---------- Excerpted records ----------

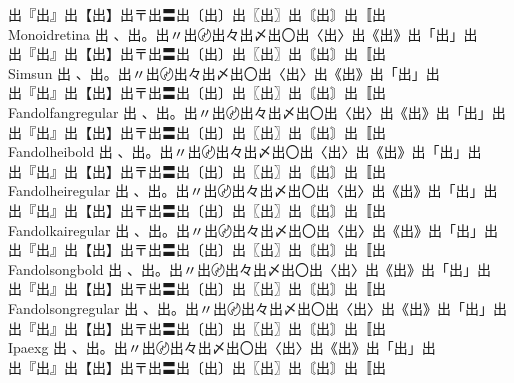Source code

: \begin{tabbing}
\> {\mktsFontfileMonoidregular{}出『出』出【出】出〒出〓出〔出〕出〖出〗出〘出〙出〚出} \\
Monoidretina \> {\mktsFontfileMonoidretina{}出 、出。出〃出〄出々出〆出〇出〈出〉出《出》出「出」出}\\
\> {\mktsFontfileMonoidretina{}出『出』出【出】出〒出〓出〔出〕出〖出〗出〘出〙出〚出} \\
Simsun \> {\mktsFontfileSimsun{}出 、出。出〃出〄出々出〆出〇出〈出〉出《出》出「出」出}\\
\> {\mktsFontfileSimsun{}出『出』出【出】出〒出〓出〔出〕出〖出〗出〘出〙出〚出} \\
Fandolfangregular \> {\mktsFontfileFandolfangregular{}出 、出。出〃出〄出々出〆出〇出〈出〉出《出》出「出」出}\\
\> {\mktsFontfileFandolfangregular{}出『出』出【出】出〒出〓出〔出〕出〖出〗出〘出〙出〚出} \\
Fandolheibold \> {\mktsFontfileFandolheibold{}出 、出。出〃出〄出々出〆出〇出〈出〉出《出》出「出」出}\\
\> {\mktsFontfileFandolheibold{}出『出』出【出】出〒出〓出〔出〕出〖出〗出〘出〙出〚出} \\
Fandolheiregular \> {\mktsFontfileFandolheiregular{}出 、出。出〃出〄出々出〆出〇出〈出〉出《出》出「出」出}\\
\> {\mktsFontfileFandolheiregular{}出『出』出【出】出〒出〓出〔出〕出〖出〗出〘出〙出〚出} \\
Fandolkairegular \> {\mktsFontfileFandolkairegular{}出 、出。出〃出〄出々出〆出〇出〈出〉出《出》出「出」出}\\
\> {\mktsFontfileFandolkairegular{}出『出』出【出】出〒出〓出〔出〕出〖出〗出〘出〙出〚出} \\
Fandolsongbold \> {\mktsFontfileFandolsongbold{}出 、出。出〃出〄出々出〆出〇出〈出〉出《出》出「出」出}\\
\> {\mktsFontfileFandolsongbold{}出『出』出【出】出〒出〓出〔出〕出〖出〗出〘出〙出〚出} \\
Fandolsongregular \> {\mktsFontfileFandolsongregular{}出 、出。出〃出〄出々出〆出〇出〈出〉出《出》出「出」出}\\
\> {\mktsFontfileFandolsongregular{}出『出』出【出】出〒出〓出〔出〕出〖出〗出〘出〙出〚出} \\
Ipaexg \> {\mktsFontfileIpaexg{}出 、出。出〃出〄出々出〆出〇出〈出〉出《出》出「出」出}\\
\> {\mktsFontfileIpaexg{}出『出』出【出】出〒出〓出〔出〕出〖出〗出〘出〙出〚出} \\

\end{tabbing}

----------
---------- Excerpted records ----------

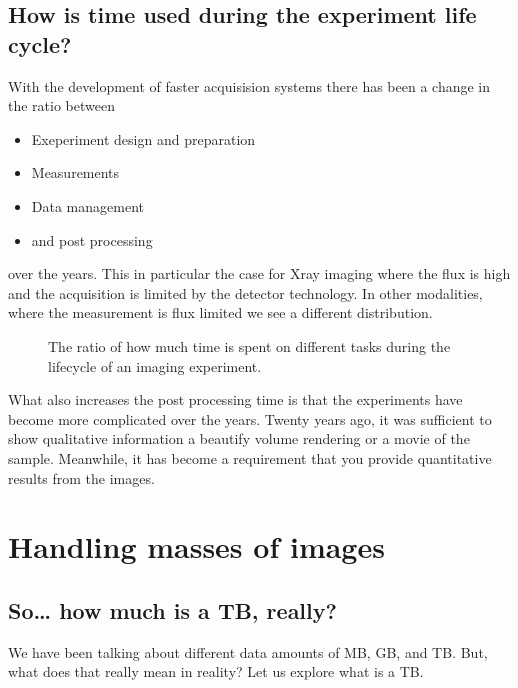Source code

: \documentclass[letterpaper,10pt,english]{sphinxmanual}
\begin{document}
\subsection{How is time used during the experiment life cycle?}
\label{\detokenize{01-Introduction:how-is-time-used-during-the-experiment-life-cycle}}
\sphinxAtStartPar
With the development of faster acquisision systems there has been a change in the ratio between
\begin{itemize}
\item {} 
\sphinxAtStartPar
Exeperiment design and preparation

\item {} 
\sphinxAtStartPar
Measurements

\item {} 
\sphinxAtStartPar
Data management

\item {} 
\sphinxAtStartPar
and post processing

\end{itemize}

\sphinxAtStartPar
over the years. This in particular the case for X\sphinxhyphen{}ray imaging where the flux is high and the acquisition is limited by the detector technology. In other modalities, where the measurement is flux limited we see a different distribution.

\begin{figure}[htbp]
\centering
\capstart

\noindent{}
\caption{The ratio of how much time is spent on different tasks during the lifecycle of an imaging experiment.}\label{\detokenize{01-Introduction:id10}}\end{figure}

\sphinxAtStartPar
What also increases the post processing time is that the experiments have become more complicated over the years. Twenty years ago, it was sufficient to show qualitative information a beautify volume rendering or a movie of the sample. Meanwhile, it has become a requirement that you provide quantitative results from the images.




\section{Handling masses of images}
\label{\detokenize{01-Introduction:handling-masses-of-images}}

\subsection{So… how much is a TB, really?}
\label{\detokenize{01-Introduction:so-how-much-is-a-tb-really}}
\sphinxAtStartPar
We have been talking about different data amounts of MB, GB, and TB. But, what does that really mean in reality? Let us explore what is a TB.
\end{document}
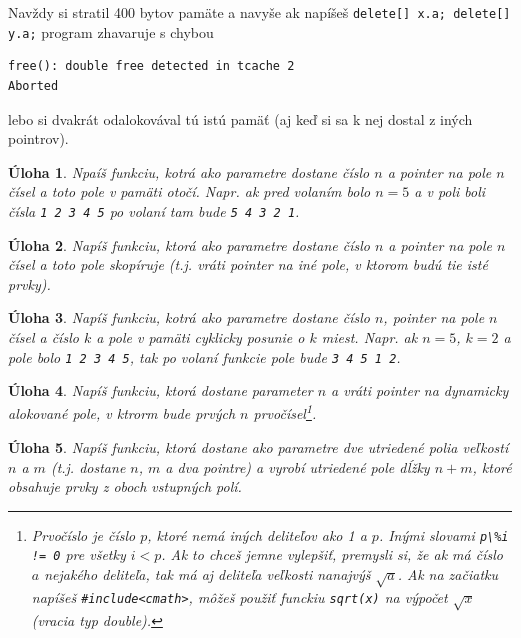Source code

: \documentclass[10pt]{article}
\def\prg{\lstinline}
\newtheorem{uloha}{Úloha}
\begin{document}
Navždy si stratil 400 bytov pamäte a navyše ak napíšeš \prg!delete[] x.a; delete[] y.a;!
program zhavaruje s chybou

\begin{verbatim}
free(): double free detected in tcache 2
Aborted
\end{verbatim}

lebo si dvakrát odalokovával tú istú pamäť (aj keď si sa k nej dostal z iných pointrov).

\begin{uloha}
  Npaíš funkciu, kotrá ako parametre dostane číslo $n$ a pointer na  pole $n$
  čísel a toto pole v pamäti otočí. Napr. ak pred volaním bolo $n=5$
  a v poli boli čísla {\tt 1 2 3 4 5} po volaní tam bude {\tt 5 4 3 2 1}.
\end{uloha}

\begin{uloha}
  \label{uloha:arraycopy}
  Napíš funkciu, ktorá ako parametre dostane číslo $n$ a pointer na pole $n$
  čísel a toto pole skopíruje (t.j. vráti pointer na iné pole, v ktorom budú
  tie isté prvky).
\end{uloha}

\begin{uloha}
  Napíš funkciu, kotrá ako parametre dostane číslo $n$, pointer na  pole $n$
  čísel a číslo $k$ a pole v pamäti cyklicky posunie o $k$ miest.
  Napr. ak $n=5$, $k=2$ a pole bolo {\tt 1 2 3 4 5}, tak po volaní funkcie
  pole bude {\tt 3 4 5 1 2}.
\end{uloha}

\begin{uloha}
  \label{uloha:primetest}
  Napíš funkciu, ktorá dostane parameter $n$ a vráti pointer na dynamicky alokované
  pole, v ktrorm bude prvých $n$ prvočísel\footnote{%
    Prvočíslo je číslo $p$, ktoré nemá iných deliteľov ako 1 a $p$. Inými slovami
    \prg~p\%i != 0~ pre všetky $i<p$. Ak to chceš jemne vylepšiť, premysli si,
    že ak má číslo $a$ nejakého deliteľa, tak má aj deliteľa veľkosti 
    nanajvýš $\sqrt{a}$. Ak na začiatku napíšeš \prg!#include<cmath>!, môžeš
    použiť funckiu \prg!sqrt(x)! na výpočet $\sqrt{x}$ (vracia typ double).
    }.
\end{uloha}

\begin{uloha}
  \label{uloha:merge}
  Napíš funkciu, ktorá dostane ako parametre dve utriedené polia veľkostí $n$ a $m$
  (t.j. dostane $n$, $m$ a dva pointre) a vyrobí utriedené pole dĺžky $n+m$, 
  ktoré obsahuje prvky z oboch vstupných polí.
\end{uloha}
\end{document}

----------
---------- Excerpted records ----------

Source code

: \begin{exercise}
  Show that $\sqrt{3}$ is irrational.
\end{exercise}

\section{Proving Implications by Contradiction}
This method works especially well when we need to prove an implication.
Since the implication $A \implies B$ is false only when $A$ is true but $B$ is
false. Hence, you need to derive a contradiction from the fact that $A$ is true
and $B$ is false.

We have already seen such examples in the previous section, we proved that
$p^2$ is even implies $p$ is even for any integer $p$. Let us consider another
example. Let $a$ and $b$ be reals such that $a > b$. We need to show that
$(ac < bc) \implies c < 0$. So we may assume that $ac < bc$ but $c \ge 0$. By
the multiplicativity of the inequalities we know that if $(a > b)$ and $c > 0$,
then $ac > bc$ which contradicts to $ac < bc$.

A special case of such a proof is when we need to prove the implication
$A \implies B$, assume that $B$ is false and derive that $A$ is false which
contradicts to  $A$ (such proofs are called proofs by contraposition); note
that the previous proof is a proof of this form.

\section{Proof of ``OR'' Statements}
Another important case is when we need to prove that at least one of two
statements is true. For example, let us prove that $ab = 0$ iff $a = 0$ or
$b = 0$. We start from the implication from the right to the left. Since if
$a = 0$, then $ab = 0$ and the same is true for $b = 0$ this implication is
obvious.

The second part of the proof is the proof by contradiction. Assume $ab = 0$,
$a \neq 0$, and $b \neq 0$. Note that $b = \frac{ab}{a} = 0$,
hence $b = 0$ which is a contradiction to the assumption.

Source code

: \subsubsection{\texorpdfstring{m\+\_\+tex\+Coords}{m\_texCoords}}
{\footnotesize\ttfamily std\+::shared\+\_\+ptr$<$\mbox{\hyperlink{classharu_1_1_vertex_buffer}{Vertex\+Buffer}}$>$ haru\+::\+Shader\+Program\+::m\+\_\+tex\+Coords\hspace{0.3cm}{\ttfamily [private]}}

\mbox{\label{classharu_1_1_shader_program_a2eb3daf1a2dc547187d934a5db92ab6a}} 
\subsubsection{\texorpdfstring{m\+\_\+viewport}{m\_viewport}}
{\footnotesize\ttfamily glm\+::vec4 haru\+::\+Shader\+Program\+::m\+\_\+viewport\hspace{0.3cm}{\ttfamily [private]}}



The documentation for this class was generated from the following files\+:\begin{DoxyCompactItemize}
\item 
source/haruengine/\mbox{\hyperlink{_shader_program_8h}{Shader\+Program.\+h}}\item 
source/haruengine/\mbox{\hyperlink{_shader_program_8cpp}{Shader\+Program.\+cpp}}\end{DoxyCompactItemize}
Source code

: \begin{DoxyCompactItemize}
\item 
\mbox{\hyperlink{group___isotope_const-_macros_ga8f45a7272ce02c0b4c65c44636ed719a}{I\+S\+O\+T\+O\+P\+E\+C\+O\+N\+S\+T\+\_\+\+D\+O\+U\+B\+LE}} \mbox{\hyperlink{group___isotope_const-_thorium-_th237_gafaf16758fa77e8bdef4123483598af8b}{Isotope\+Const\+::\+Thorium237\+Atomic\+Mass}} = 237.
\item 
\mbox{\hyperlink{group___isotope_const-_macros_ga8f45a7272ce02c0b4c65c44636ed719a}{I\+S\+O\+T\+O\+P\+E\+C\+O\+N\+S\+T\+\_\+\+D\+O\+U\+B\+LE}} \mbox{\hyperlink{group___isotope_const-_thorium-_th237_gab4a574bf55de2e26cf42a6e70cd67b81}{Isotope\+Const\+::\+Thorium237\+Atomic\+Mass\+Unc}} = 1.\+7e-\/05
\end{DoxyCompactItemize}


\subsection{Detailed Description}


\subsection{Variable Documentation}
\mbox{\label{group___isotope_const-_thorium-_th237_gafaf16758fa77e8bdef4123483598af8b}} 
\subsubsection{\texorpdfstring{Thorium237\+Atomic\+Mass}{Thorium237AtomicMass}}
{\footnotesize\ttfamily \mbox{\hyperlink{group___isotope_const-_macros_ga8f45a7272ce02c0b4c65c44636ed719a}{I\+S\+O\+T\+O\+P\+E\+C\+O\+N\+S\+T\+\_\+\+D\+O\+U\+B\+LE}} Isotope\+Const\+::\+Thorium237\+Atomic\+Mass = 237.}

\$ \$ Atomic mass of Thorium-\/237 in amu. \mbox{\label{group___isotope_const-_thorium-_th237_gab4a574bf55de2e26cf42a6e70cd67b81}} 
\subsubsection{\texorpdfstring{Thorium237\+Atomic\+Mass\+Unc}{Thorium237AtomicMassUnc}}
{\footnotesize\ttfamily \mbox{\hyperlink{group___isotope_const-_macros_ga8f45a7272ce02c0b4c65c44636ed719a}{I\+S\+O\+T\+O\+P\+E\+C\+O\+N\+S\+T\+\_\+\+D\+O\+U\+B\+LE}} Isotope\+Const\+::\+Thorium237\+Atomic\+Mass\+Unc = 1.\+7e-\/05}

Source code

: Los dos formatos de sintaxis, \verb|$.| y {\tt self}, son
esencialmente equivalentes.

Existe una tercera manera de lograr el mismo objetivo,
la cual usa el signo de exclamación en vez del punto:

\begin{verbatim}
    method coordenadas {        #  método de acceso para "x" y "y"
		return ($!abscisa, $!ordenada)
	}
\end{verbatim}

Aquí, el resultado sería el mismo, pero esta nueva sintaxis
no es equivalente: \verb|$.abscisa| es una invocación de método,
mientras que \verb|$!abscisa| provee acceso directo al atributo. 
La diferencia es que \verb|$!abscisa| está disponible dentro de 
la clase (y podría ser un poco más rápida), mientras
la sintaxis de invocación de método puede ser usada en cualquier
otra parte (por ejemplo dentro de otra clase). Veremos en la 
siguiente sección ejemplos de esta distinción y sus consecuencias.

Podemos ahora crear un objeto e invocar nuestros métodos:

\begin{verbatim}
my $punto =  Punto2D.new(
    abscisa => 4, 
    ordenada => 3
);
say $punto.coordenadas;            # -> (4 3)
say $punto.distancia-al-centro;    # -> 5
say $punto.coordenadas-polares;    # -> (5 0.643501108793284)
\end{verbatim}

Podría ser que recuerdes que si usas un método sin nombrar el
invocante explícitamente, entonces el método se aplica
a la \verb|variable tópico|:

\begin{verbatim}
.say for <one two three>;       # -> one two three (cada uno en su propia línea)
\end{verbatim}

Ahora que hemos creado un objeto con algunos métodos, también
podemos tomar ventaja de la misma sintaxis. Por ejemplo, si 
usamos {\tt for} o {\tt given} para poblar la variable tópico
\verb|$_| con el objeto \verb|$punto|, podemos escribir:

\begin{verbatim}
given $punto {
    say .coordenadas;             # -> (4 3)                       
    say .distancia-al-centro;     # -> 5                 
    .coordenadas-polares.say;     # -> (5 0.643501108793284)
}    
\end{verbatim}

----------

[What needs to be done] Please list every line of the records that contains "documentclass".

[Answer section]
: \documentclass[letterpaper,10pt,english]{sphinxmanual}
: \documentclass[10pt]{article}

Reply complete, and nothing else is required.